Das ist mir schon vor ein paar Wochen aufgefallen: Der Faller und ich kehren so langsam die Reste unserer beruflichen Beziehung zusammen und schieben sie Scherbe für Scherbe zur Seite. Wir werden privater. Er wird väterlicher. Er hat aufgehört, mich Chef zu nennen. Mir gefällt das.

»Wir haben einen Kopf gefunden.«

»Oh«, sagt der Faller.

»Füße und Hände auch.«

»Oh, oh«, sagt der Faller. »Mann oder Frau?«

»Mann«, sage ich, »um die dreißig.«

»Lag das einfach so rum?«

»Nein«, sage ich, »lag alles ordentlich verschnürt in einem Müllsack in der Billwerder Bucht. Und damit das kleine gemeine Paket nicht schwimmt, war einer dieser Steine mit reingepackt, so ein großer, runder, wie heißen die noch …«

»Felsbrocken?«

»Gibt’s da nicht einen speziellen Namen für?«, frage ich. »Findling, oder so?«

»Ein Findling wiegt mehrere Tonnen«, sagt der Faller.

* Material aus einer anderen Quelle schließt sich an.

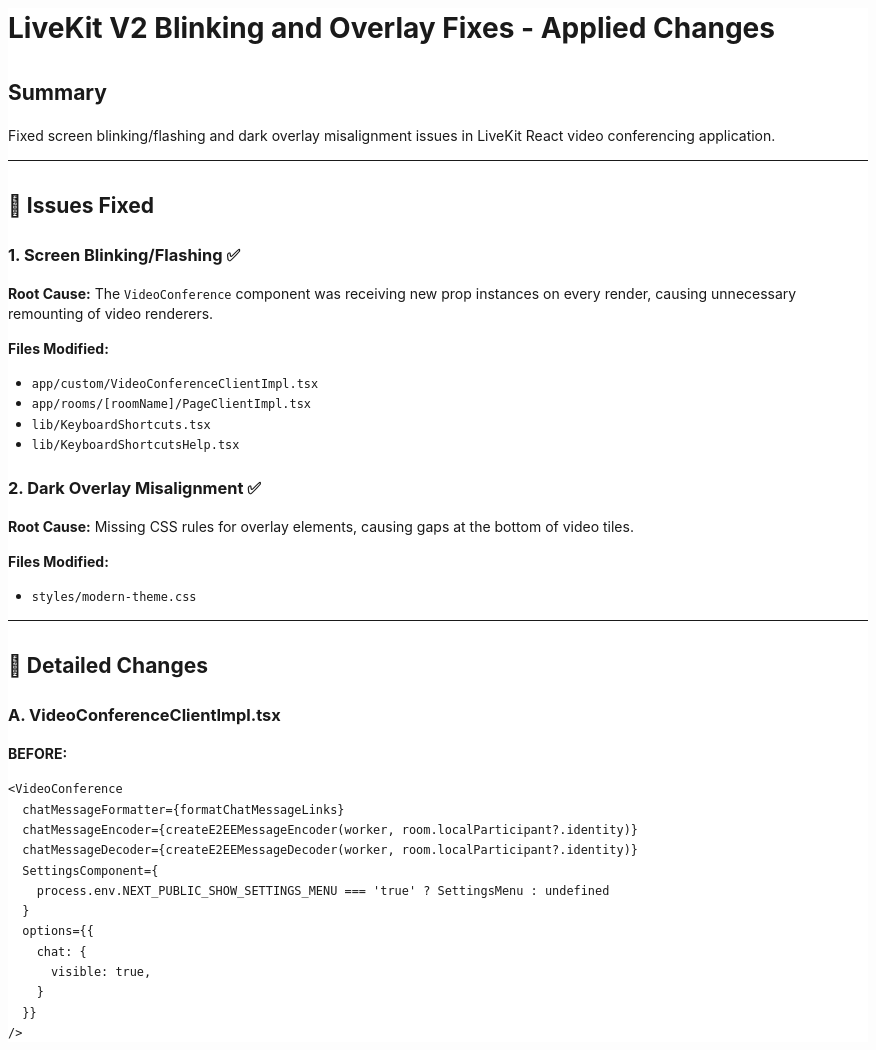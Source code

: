 # LiveKit V2 Blinking and Overlay Fixes - Applied Changes

## Summary
Fixed screen blinking/flashing and dark overlay misalignment issues in LiveKit React video conferencing application.

---

## 🎯 Issues Fixed

### 1. Screen Blinking/Flashing ✅
**Root Cause:** The `VideoConference` component was receiving new prop instances on every render, causing unnecessary remounting of video renderers.

**Files Modified:**
- `app/custom/VideoConferenceClientImpl.tsx`
- `app/rooms/[roomName]/PageClientImpl.tsx`
- `lib/KeyboardShortcuts.tsx`
- `lib/KeyboardShortcutsHelp.tsx`

### 2. Dark Overlay Misalignment ✅
**Root Cause:** Missing CSS rules for overlay elements, causing gaps at the bottom of video tiles.

**Files Modified:**
- `styles/modern-theme.css`

---

## 📝 Detailed Changes

### A. VideoConferenceClientImpl.tsx

**BEFORE:**
```tsx
<VideoConference
  chatMessageFormatter={formatChatMessageLinks}
  chatMessageEncoder={createE2EEMessageEncoder(worker, room.localParticipant?.identity)}
  chatMessageDecoder={createE2EEMessageDecoder(worker, room.localParticipant?.identity)}
  SettingsComponent={
    process.env.NEXT_PUBLIC_SHOW_SETTINGS_MENU === 'true' ? SettingsMenu : undefined
  }
  options={{
    chat: {
      visible: true,
    }
  }}
/>
```
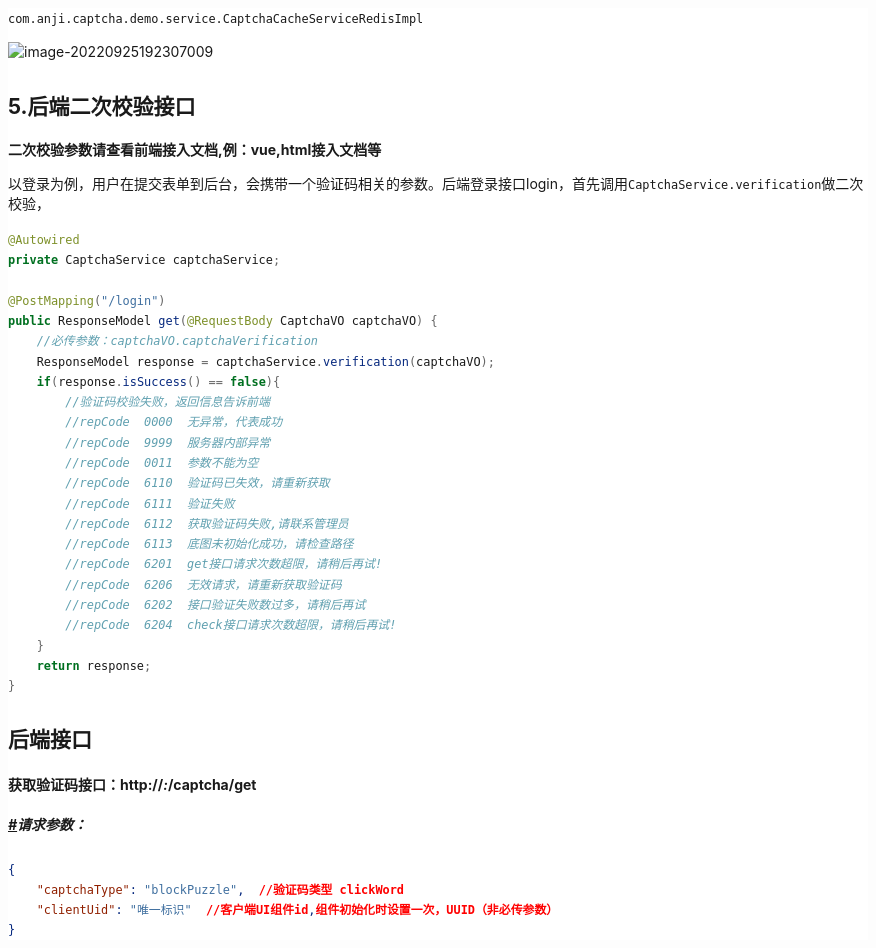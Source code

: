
 ```
com.anji.captcha.demo.service.CaptchaCacheServiceRedisImpl
```

![image-20220925192307009](E:/Development/Typora/images/image-20220925192307009.png)



## 5.后端二次校验接口

**二次校验参数请查看前端接入文档,例：vue,html接入文档等**

以登录为例，用户在提交表单到后台，会携带一个验证码相关的参数。后端登录接口login，首先调用`CaptchaService.verification`做二次校验，

```java
@Autowired
private CaptchaService captchaService;

@PostMapping("/login")
public ResponseModel get(@RequestBody CaptchaVO captchaVO) {
    //必传参数：captchaVO.captchaVerification
    ResponseModel response = captchaService.verification(captchaVO);
    if(response.isSuccess() == false){
        //验证码校验失败，返回信息告诉前端
        //repCode  0000  无异常，代表成功
        //repCode  9999  服务器内部异常
        //repCode  0011  参数不能为空
        //repCode  6110  验证码已失效，请重新获取
        //repCode  6111  验证失败
        //repCode  6112  获取验证码失败,请联系管理员
        //repCode  6113  底图未初始化成功，请检查路径
        //repCode  6201  get接口请求次数超限，请稍后再试!
        //repCode  6206  无效请求，请重新获取验证码
        //repCode  6202  接口验证失败数过多，请稍后再试
        //repCode  6204  check接口请求次数超限，请稍后再试!
    }
    return response;
}
```



## 后端接口

#### 获取验证码接口：http://*:*/captcha/get

##### [#](https://ajcaptcha.beliefteam.cn/captcha-doc/captchaDoc/java.html#请求参数)请求参数：

```json
{
	"captchaType": "blockPuzzle",  //验证码类型 clickWord
	"clientUid": "唯一标识"  //客户端UI组件id,组件初始化时设置一次，UUID（非必传参数）
}
```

»Okay«, sage ich. »Dann war’s eben ein Felsbrocken.«

»Wie kam das hässliche Paket denn ans Tageslicht?«

»Baggerschiff«, sage ich. »Schlickbeseitigung. Der Baggerführer hat sich gewundert und das Päckchen aufgemacht.«

»Unglücklich«, sagt der Faller. »Wie geht’s dem Mann?«

»Ich glaub, den hat das überhaupt nicht beeindruckt. Der hockte da auf dem Streifenwagen rum, hat seinen Bauch in die Sonne gehalten und Witze übers Wetter gerissen. Schien ein robuster Kollege zu sein. Er hat erzählt, dass er vor ein paar Jahren schon mal eine Frau aus dem Wasser gezogen hat, gleich ums Eck, am Moorfleeter Deich.«

»Wie haben meine Jungs das weggesteckt?«, fragt der Faller.

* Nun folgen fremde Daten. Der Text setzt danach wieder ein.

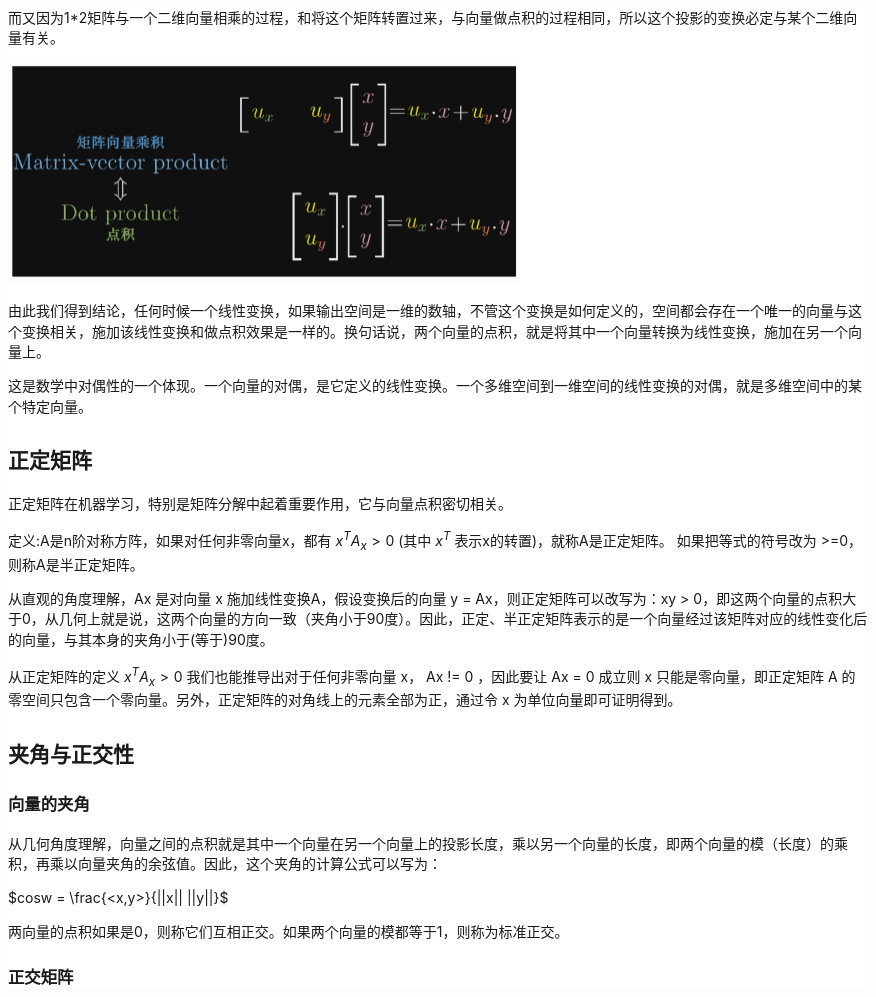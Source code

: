 而又因为1*2矩阵与一个二维向量相乘的过程，和将这个矩阵转置过来，与向量做点积的过程相同，所以这个投影的变换必定与某个二维向量有关。

 <img src="线性代数.assets/image-20231206135044380.png" alt="image-20231206135044380" style="zoom: 50%;" />

由此我们得到结论，任何时候一个线性变换，如果输出空间是一维的数轴，不管这个变换是如何定义的，空间都会存在一个唯一的向量与这个变换相关，施加该线性变换和做点积效果是一样的。换句话说，两个向量的点积，就是将其中一个向量转换为线性变换，施加在另一个向量上。

这是数学中对偶性的一个体现。一个向量的对偶，是它定义的线性变换。一个多维空间到一维空间的线性变换的对偶，就是多维空间中的某个特定向量。



## 正定矩阵

正定矩阵在机器学习，特别是矩阵分解中起着重要作用，它与向量点积密切相关。

定义:A是n阶对称方阵，如果对任何非零向量x，都有 $x^T A_x > 0$ (其中 $x^T$ 表示x的转置)，就称A是正定矩阵。 如果把等式的符号改为 >=0，则称A是半正定矩阵。

从直观的角度理解，Ax 是对向量 x 施加线性变换A，假设变换后的向量 y = Ax，则正定矩阵可以改写为：xy > 0，即这两个向量的点积大于0，从几何上就是说，这两个向量的方向一致（夹角小于90度）。因此，正定、半正定矩阵表示的是一个向量经过该矩阵对应的线性变化后的向量，与其本身的夹角小于(等于)90度。

从正定矩阵的定义 $x^T A_x > 0$ 我们也能推导出对于任何非零向量 x， Ax != 0 ，因此要让 Ax = 0 成立则 x 只能是零向量，即正定矩阵 A 的零空间只包含一个零向量。另外，正定矩阵的对角线上的元素全部为正，通过令 x 为单位向量即可证明得到。



## 夹角与正交性

### 向量的夹角

从几何角度理解，向量之间的点积就是其中一个向量在另一个向量上的投影长度，乘以另一个向量的长度，即两个向量的模（长度）的乘积，再乘以向量夹角的余弦值。因此，这个夹角的计算公式可以写为：

$cosw = \frac{<x,y>}{||x|| ||y||}$

两向量的点积如果是0，则称它们互相正交。如果两个向量的模都等于1，则称为标准正交。



### 正交矩阵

»Geht so«, sage ich. »Der Schulle hat hinters Auto gekotzt.«

»Calabretta?«

»Ist noch in Neapel«, sage ich, »der kommt erst am Sonntag zurück.«

»Ach ja«, sagt der Faller. Er nimmt seinen Strohhut ab, wischt sich mit dem Handrücken die Schweißperlen weg und setzt ihn wieder auf.

»Ist Ihnen das eigentlich nicht zu heiß hier?«, frage ich.

»Nö«, sagt er.

Der spinnt ja. Aber ich will mich nicht schon wieder mit ihm anlegen. Ich halte die Schnauze und warte, bis ich fertig gegrillt bin. Irgendwann sagt der Faller:

»Leichenteile also. Und sonst?«

»Nichts«, sage ich.

»Sicher?«

»Sicher.«

»Hm«, sagt er. »Ich hatte so ein komisches Gefühl, dass irgendwas nicht stimmt mit Ihnen.«

Ach nee, denke ich.

»Hauptsache, mit Ihnen stimmt alles«, sage ich.

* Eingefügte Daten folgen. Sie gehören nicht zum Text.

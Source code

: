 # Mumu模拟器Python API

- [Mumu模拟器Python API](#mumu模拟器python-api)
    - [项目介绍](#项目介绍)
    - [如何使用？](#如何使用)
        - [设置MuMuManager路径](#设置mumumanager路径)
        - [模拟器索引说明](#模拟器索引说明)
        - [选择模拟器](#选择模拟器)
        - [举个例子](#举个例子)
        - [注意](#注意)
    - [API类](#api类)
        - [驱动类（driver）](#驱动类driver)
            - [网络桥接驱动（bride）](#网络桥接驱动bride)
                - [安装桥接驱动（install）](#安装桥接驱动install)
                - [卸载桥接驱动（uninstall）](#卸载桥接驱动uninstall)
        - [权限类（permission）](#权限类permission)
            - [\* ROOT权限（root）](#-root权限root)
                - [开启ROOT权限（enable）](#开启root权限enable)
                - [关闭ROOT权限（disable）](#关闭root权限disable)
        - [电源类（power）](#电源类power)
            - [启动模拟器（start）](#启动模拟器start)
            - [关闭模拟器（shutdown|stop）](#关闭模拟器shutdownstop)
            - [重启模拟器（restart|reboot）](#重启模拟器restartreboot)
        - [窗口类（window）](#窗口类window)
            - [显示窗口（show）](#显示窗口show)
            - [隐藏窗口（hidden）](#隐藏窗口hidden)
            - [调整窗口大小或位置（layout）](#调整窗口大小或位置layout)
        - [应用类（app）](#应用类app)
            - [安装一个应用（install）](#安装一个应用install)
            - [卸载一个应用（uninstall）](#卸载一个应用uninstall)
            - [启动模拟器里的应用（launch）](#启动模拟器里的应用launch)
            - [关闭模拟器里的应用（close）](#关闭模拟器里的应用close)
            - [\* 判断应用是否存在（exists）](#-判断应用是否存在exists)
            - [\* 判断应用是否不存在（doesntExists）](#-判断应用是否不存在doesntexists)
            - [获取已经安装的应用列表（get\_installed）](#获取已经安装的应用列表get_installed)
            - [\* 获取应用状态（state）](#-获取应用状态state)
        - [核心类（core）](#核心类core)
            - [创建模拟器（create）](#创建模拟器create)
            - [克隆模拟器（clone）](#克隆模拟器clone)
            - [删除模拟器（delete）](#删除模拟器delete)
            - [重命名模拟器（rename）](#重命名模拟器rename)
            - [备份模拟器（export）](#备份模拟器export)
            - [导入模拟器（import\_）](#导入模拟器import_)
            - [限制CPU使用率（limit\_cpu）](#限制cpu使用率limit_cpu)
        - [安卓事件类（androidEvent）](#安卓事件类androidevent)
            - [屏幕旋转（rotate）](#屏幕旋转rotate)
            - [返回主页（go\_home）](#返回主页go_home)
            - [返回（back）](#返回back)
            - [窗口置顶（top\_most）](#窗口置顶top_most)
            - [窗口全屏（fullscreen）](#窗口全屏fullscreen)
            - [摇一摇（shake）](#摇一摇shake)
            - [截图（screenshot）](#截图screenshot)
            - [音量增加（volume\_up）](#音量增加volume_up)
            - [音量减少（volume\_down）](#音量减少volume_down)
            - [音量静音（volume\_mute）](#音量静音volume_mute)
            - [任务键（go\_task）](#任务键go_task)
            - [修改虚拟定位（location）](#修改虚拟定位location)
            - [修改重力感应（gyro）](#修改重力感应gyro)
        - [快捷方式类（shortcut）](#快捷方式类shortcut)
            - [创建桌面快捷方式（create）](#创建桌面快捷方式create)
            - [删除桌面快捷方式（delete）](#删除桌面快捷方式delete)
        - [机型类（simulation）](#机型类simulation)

Ich sehe ihn an und versuche, was zu finden, einen Hinweis auf das, was ihn hier die ganze Zeit sitzen lässt. Aber dieses Gesicht, das ich so gut kenne, diese furchige, freundliche Vatervisage mit der großen Nase und den müden Augen unter der Hutkrempe, das ganze liebevolle Arrangement, das lässt nichts raus, nicht für fünf Cent. Ich lasse ihn in Ruhe und schaue wieder aufs Wasser, und er macht das ja sowieso andauernd, und so schauen wir dorthin, wo die Elbe breiter wird und irgendwann bei Cuxhaven ins Meer reinfließt, und während am Horizont zwischen der dunkelroten großen Elbstraße und dem dunkelschwarzen Dock ein paar Möwen der Nachmittagssonne entgegensegeln, schiebt sich links von uns ein Frachter durch die Fahrrinne, fast lautlos und so groß wie ein Parkhaus.